-- Source data --
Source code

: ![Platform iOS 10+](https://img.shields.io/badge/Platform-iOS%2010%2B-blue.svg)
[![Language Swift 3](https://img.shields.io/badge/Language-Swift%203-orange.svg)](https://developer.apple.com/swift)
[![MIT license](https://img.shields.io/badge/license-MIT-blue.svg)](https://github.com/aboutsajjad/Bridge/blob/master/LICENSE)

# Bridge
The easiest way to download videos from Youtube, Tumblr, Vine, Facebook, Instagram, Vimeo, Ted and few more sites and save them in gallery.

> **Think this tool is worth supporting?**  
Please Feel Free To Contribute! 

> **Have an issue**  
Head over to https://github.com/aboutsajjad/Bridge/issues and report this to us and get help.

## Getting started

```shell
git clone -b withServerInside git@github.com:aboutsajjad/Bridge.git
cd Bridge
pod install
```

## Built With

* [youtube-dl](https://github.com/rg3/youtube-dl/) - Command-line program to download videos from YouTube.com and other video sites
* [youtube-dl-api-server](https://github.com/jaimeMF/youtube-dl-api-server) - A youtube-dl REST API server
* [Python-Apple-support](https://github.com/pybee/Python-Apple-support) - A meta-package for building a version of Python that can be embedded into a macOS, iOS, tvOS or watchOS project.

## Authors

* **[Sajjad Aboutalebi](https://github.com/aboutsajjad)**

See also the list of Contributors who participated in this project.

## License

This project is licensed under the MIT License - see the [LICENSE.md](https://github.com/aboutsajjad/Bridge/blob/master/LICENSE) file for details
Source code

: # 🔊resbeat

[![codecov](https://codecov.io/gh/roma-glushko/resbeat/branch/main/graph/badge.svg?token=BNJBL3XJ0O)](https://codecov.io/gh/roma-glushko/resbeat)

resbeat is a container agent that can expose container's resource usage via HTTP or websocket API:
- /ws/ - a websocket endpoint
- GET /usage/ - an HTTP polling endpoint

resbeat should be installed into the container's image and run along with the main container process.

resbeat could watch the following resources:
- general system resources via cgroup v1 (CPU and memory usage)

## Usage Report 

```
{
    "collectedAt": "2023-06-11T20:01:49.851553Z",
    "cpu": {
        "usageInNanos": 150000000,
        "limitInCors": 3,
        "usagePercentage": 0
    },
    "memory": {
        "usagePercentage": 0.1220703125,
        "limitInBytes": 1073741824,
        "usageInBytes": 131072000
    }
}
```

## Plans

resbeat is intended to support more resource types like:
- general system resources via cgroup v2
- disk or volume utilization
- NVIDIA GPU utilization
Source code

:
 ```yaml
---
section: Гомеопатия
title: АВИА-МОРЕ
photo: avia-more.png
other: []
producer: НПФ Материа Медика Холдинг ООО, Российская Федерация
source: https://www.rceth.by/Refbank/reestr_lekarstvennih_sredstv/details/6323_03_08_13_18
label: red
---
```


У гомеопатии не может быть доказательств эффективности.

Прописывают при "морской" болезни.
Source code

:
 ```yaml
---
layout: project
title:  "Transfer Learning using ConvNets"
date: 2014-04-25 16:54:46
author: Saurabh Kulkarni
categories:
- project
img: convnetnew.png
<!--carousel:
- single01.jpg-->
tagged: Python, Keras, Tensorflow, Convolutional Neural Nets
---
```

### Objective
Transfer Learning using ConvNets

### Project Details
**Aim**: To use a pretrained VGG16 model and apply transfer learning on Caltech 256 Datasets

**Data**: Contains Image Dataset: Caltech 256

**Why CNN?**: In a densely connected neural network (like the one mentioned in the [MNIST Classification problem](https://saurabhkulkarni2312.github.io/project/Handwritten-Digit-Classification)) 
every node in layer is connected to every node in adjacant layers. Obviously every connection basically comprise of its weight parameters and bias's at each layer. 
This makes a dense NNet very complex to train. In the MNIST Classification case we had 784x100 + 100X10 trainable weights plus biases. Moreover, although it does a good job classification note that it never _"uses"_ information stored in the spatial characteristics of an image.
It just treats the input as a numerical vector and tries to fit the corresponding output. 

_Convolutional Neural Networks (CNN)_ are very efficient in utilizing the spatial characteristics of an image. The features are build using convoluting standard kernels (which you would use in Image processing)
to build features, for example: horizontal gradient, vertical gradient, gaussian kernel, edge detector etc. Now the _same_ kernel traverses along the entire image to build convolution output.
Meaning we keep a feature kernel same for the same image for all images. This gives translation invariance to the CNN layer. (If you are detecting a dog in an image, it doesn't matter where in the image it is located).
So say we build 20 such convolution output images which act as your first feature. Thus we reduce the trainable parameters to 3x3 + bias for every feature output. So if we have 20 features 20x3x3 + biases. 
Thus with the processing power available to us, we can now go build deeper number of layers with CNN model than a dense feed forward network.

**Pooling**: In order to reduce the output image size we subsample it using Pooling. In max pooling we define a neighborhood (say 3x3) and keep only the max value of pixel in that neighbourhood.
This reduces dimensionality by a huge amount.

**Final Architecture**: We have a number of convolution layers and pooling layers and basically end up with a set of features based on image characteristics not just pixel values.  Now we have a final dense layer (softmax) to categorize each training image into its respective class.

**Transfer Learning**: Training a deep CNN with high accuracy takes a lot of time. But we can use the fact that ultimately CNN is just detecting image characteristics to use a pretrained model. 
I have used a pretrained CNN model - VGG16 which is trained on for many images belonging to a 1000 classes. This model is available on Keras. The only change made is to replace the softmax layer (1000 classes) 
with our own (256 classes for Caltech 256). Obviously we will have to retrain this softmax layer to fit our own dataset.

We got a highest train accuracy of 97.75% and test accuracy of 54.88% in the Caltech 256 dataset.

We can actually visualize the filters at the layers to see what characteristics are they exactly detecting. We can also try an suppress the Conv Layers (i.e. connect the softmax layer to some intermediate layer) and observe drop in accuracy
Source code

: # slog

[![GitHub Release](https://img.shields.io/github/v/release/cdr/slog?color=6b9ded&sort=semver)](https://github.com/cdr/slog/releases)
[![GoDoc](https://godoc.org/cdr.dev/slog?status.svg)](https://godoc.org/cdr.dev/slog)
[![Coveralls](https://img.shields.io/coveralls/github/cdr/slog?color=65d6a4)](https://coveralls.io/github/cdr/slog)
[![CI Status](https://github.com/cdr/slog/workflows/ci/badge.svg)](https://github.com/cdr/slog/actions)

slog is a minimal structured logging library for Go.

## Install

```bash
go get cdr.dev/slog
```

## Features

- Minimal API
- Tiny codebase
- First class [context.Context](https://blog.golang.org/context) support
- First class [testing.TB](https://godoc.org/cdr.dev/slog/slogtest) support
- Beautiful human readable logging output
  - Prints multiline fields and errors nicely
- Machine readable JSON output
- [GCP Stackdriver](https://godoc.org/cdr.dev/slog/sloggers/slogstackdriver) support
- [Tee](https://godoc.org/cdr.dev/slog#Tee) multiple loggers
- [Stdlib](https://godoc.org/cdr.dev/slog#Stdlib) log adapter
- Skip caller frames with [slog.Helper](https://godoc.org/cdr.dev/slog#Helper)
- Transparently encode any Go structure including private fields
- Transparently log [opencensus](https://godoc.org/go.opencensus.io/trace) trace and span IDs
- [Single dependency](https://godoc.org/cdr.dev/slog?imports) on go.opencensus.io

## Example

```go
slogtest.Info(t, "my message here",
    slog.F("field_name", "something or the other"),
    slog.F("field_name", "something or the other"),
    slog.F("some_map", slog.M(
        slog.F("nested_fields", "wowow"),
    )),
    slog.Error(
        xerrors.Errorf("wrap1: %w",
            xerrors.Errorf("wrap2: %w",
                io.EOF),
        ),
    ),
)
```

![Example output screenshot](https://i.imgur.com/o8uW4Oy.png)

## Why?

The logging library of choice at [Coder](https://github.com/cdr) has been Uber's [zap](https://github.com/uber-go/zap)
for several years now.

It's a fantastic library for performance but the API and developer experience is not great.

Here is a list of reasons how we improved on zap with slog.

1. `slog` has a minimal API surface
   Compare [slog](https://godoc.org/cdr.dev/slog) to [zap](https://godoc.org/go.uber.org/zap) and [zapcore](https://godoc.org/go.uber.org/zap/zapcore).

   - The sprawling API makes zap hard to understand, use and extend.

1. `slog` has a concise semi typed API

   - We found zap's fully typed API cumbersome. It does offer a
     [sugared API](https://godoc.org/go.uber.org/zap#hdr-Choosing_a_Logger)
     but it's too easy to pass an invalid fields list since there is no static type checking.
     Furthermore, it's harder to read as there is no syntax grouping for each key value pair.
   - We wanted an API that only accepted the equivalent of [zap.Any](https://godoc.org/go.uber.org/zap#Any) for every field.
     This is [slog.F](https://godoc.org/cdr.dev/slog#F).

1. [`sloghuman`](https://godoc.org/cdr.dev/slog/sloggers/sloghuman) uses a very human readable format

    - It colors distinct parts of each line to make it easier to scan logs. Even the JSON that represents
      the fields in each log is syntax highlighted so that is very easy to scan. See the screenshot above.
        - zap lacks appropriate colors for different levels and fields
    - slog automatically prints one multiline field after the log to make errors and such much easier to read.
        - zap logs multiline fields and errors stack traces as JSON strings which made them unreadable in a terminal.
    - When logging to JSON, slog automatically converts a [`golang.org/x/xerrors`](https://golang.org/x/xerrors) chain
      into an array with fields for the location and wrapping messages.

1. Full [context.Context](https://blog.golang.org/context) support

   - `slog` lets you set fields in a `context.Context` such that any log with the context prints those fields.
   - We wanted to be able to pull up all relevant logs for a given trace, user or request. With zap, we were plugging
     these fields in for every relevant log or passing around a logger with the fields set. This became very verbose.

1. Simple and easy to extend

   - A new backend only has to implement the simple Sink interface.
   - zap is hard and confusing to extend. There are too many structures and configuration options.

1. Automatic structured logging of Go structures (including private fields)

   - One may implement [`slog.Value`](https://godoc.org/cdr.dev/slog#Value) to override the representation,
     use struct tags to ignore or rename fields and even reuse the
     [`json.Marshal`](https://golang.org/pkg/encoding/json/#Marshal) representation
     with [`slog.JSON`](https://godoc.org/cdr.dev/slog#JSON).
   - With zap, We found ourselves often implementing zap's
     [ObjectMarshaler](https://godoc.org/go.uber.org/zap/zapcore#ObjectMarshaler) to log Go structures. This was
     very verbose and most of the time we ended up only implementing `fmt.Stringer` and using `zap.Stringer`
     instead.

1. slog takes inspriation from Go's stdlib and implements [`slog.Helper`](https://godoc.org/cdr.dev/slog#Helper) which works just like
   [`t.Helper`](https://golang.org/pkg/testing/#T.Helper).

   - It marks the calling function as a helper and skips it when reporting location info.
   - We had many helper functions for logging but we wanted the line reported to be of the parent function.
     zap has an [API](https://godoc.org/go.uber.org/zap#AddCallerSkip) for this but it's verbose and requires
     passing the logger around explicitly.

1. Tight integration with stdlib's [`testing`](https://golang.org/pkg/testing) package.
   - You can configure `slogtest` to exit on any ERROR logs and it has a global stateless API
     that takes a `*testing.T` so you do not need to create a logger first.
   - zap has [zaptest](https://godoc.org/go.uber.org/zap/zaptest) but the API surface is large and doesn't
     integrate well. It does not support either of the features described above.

-- Activity --
Search the data for "1. Tight integration". Beginning with that line, set down every line through the last exactly.

-- Output of the task --
1. Tight integration with stdlib's [`testing`](https://golang.org/pkg/testing) package.
   - You can configure `slogtest` to exit on any ERROR logs and it has a global stateless API
     that takes a `*testing.T` so you do not need to create a logger first.
   - zap has [zaptest](https://godoc.org/go.uber.org/zap/zaptest) but the API surface is large and doesn't
     integrate well. It does not support either of the features described above.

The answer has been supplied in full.